– Я знаю, дорогая. Ты могла этого и не говорить. – Майкл двинулся вокруг кровати, одновременно стаскивая с себя футболку с рекламой «Харлея-Дэвидсона», и швырнул ее на пол. Потом неторопливо расстегнул бронзовую пряжку своего широкого ремня. – Лейси, ты единственная женщина из всех, которой ничего от меня не надо, которой не по душе дорогие подарки, которая отвергает повышение по службе… Будь я проклят, если способен это постичь. Во многих спальнях меня называли чертовым скрягой, бессердечным ублюдком и расчетливым сукиным сыном, но еще никто не говорил, что я помешан на подарках.
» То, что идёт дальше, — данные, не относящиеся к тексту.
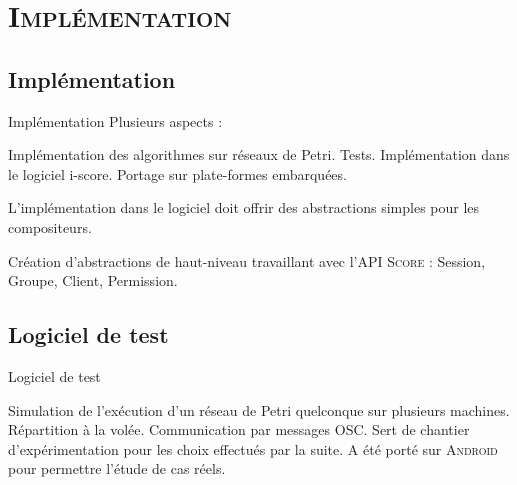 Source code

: \section{\scshape Implémentation}
\subsection*{Implémentation}
\begin{frame}{Implémentation}
	Plusieurs aspects : 
	
	\begin{itemize}
		\itemar Implémentation des algorithmes sur réseaux de Petri.
		\itemar Tests.
		\itemar Implémentation dans le logiciel i-score.
		\itemar Portage sur plate-formes embarquées.
	\end{itemize}
	
	L'implémentation dans le logiciel doit offrir des abstractions simples pour les compositeurs.
	
	\begin{itemize}
		\itemar Création d'abstractions de haut-niveau travaillant avec l'\textsc{API Score} : Session, Groupe, Client, Permission.
	\end{itemize}
\end{frame}

\subsection{Logiciel de test}
\begin{frame}{Logiciel de test}
	\begin{itemize}
		\itemar Simulation de l'exécution d'un réseau de Petri quelconque sur plusieurs machines.
		\itemar Répartition à la volée.
		\itemar Communication par messages \textsc{OSC}.
		\itemar Sert de chantier d'expérimentation pour les choix effectués par la suite.
		\itemar A été porté sur \textsc{Android} pour permettre l'étude de cas réels.
	\end{itemize}
\end{frame}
Милая, – он потянулся за Лейси, снова старающейся увернуться от него, – ты хоть догадываешься, сколько женщин стремились женить меня на себе? Скольких из них мне пришлось выбросить из своей жизни? Из своей постели? Милая, дорогая, черт побери, да что с тобой?

– Со мной ничего, Майкл… Ой, не делай этого! – завопила она, когда он стащил с себя облегающие черные джинсы, обнажив длинные, стройные ноги.

– Лейси, зачем ты забилась в угол? – Майкл растянулся на кровати, схватил Лейси за запястья обеими руками, подтащил к себе и силой уложил рядом, утешительно промурлыкав: – Дорогая, сегодня ночью я дам тебе все. Все, что придет тебе в голову.

– Ой, я не знаю, – беспомощно прошептала Лейси. Майкл осторожно разжал ее стиснутые руки. Лейси помимо воли вздохнула, коснулась кончиками пальцев его густых кудрявых волос и негромко проронила:

– Майкл… – уже понимая, что не, в силах сопротивляться его мужской красоте и власти над ее чувствами. Жаркий, жадный рот Майкла требовательно припал к ее груди, и она едва сумела выговорить: – Ты всегда заставляешь меня делать, что хочется тебе. А мне это противно!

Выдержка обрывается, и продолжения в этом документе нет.